Updated January 27, 2005


Hong Kong is described by many observers as having the world's freest economy due to its low tax, free trade, and strong rule of law policies. Hong Kong is an important U.S. trading partner and serves as a gateway for many U.S. companies doing business in China. For those reasons, the continued economic autonomy of Hong Kong is of concern to Congress, as are a variety of trade issues such as the effectiveness of Hong Kong's export control regime on dual-use technologies, and protection of U.S. intellectual property rights. China. This report will be updated as events warrant.

Hong Kong is often characterized as the "world's freest economy" due to its strong rule of law, low tax and tariff rates, and minimal government interference in the economy. (1) Once a colony of Great Britain, Hong Kong was returned to Chinese sovereignty in July 1997 under an agreement that made it a "Special Administrative Region" (SAR) of China, a status that basically guarantees Hong Kong's economic and political autonomy for 50 years. Most observers contend that, to date, China has generally refrained from interfering in Hong Kong's economic affairs. (2)

Hong Kong's Economy

With a population of 6.8 million, Hong Kong is one of the world's most vibrant economies and a major center for international banking and foreign trade. It is utilized by many foreign companies as a gateway to markets in mainland China. With a per capita GDP of $27,700 on a purchasing power parity basis in 2003, Hong Kong maintains the second highest standard of living in Asia (after Japan); it is higher than that of many West European nations, including Germany and the United Kingdom. Hong Kong is a member of a variety of multilateral economic organizations, such as the World Trade Organization (WTO) and the Asia Pacific Economic Cooperation (APEC) forum.

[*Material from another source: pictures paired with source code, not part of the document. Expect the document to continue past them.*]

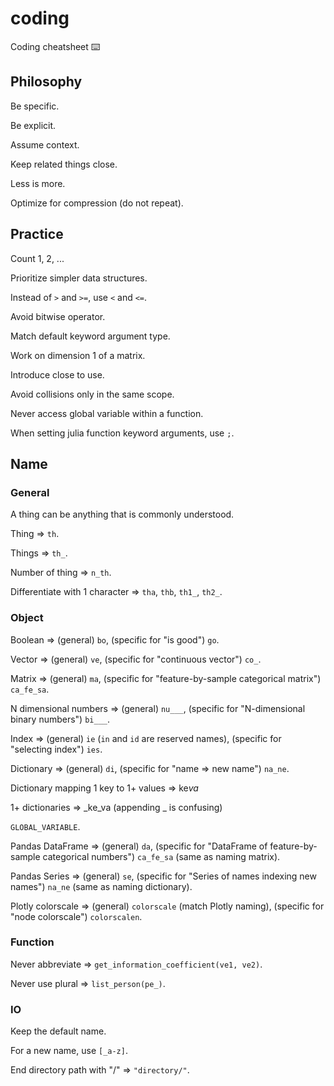 # coding

Coding cheatsheet :keyboard:

## Philosophy

Be specific.

Be explicit.

Assume context.

Keep related things close.

Less is more.

Optimize for compression (do not repeat).

## Practice

Count 1, 2, ...

Prioritize simpler data structures.

Instead of `>` and `>=`, use `<` and `<=`.

Avoid bitwise operator.

Match default keyword argument type.

Work on dimension 1 of a matrix.

Introduce close to use.

Avoid collisions only in the same scope.

Never access global variable within a function.

When setting julia function keyword arguments, use `;`.

## Name

### General

A thing can be anything that is commonly understood.

Thing => `th`.

Things => `th_`.

Number of thing => `n_th`.

Differentiate with 1 character => `tha`, `thb`, `th1_`, `th2_`.

### Object

Boolean => (general) `bo`, (specific for "is good") `go`.

Vector => (general) `ve`, (specific for "continuous vector") `co_`.

Matrix => (general) `ma`, (specific for "feature-by-sample categorical matrix") `ca_fe_sa`.

N dimensional numbers => (general) `nu___`, (specific for "N-dimensional binary numbers") `bi___`.

Index => (general) `ie` (`in` and `id` are reserved names), (specific for "selecting index") `ies`.

Dictionary => (general) `di`, (specific for "name => new name") `na_ne`.

Dictionary mapping 1 key to 1+ values => ke*va*

1+ dictionaries => _ke_va (appending _ is confusing)

`GLOBAL_VARIABLE`.

Pandas DataFrame => (general) `da`, (specific for "DataFrame of feature-by-sample categorical numbers") `ca_fe_sa` (same as naming matrix).

Pandas Series => (general) `se`, (specific for "Series of names indexing new names") `na_ne` (same as naming dictionary).

Plotly colorscale => (general) `colorscale` (match Plotly naming), (specific for "node colorscale") `colorscalen`.

### Function

Never abbreviate => `get_information_coefficient(ve1, ve2)`.

Never use plural => `list_person(pe_)`.

### IO

Keep the default name.

For a new name, use `[_a-z]`.

End directory path with "/" => `"directory/"`.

Hong Kong's economy is heavily dependent on trade. (3) In 2004, Hong Kong's merchandise exports and imports were $259 billion and $271 billion, respectively. A large share of Hong Kong's trade consists of entrepot and processing trade, much of it involving China. (4) About 30% of China's trade passes through Hong Kong. Taiwan, which does not maintain direct commercial links with China, ships most of its exports to, and imports from, China via Hong Kong. A large share of China's exports also pass through Hong Kong before being re-exported to other destinations. Some of this trade consists of products made by Hong Kong firms in the Mainland, which are sent to Hong Kong for further processing before being re-exported elsewhere. Hong Kong has transferred a large share of its manufacturing base to the Mainland. In the Pearl River Delta region (Guangdong Province, China), 50,000 Hong Kong firms employ about 6 million Chinese workers, 20 times the size of Hong Kong's manufacturing workforce. As a result, the importance of manufacturing to Hong Kong's economy has diminished in recent years, while that of services (especially those relating to trade, such as banking and financial services) has increased sharply. In 2004, services exports and imports were estimated to total $65 billion and $36 billion, respectively.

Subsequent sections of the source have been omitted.